Изменить стиль страницы

Мир еще никогда не был так опасен, лучезарно обманчив».

Ходили в саду усмиренные, безвластные.

Она была в кружевной шляпе, точно солнце в белопенных облачках.

Замирали у столба, осыпанного веревками, взялись за лямки, натянули их, точно светлые струны.

Полковник сказал: «Невольно — хочется взлететь на гигантских шагах — взлететь, лететь».

И она надела лямку.

Полковник шутливо заметил:

«Как неизменный круговорот, мы все сейчас унесемся.

На круги свои потом вернемся.

Так кружится вселенная в той же смене: так летит образ мира сего».

И они взлетели.

Раздался топот ног, который вдруг начался и не мог кончиться.

Грустя, она ускользала от полковника, точно солнце, ниспадающее в безвременье, а Светозаров, как месяц, плавно летел вслед за ней.

Это был полевой иерей, конем белым в далях вздыбившийся — в росах алмазных, с плеч ниспадавших… светляками зацветавших.

Это тонкие руки его грозно ветром кидали, ствольные деревья ветром качали.

«Кто за Содом… Скачу… Вот я…»

Точно вихряною местью деревья, точно с ревом — сторукие — на полковника кидались.

И вновь замирали.

И несся топот всадника, несся — всадника старинного, полевого: жнеца нивного.

Точно смерть, круто над ней изогнулся в воздухе полковник, безмолвно ей говорил:

«Здравствуй, здравствуй!

Это я, — время, — несусь за тобой шептать о смерти, потому что все умрем и протянемся в гробах».

Обернулась, пролетая вниз.

Над ней плясала седая смерть, пришпоривая ногами золотого, пятнистого зверя звякнувшим сапогом, над ней ниспадала из вечернего блеска.

Это был полковник.

Вдруг она крикнула: «Довольно, мне больно… О, довольно!»

Замахала, будто борясь в воздухе кружевными листьями веера с временем, и ветер плеснул на седое время, ароматный, медовый.

Замахала липа с кружевными листьями, борясь с огнем солнечным, и зверь прыгнул в чащу из-под ног полковника.

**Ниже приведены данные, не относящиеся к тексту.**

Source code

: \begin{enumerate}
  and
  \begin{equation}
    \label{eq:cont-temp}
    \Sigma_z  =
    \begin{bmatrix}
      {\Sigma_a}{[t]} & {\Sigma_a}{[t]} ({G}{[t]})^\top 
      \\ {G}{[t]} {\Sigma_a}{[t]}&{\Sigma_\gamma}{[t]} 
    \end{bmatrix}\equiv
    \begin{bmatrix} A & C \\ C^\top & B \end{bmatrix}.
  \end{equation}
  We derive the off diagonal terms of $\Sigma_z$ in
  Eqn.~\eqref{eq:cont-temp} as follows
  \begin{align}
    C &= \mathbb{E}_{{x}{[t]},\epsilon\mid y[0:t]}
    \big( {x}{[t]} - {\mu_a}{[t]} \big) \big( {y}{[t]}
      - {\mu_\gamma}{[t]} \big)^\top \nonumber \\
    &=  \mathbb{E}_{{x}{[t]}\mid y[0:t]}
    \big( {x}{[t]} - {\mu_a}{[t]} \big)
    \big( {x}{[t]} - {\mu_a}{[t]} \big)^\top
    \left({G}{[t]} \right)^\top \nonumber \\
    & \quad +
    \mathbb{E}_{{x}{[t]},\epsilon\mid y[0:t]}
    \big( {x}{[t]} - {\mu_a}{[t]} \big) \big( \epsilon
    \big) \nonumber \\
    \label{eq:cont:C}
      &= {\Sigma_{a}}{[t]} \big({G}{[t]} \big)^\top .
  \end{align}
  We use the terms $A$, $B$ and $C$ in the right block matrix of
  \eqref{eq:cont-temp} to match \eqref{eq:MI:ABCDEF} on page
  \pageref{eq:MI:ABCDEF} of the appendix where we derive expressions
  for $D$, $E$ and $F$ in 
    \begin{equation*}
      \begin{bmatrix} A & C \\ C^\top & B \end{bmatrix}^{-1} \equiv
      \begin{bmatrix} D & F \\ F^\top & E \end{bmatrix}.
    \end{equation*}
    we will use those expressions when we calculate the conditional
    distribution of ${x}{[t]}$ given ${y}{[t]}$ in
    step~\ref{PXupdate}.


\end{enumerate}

И пучок веерных ее листьев, поддуваемый ветром, брызнул вверх, как сноп закатных лучей ускользнувшего солнца.

Покраснел полковник, еще выше подпрыгнул: как тяжелый шар луны, глянуло в воздух старое лицо его, грозно повисло мертвым кругом.

Возмущенная, прочь метнулась, то бледнея, то вспыхивая.

Как многодробный камень, ударилась голова его о плечо, свалилась ей в изумрудное платье.

Зеленоватые пряди, струясь, плеснули ему в лицо, омыли седину и улетели прочь, точно облако свеянных листьев.

Всадник мчался в полях… И крикнул Светозаров, веткою пойманный черною шаткого дерева.

Тела в лямках упали на землю. Безумие кончилось.

Взошел месяц.

Точно протянул он над ними сияющий одуванчик: все затянулось пушистыми перьями блеска.

И перья ласково щекотали безвластием.

Светозаров ей шептал: «Никогда еще не были вы так прекрасны, не были вы так животворно-воздушны.

Никогда еще».

Она послушно дышала отравой и сонно клонилась в безвидных сетях.

Они вошли в дом.

Зеленоватые, узловатые нити, как стебли недозревших колосьев, струясь, ниспадали над дверью.

Они окунулись в струи и вышли в гостиную.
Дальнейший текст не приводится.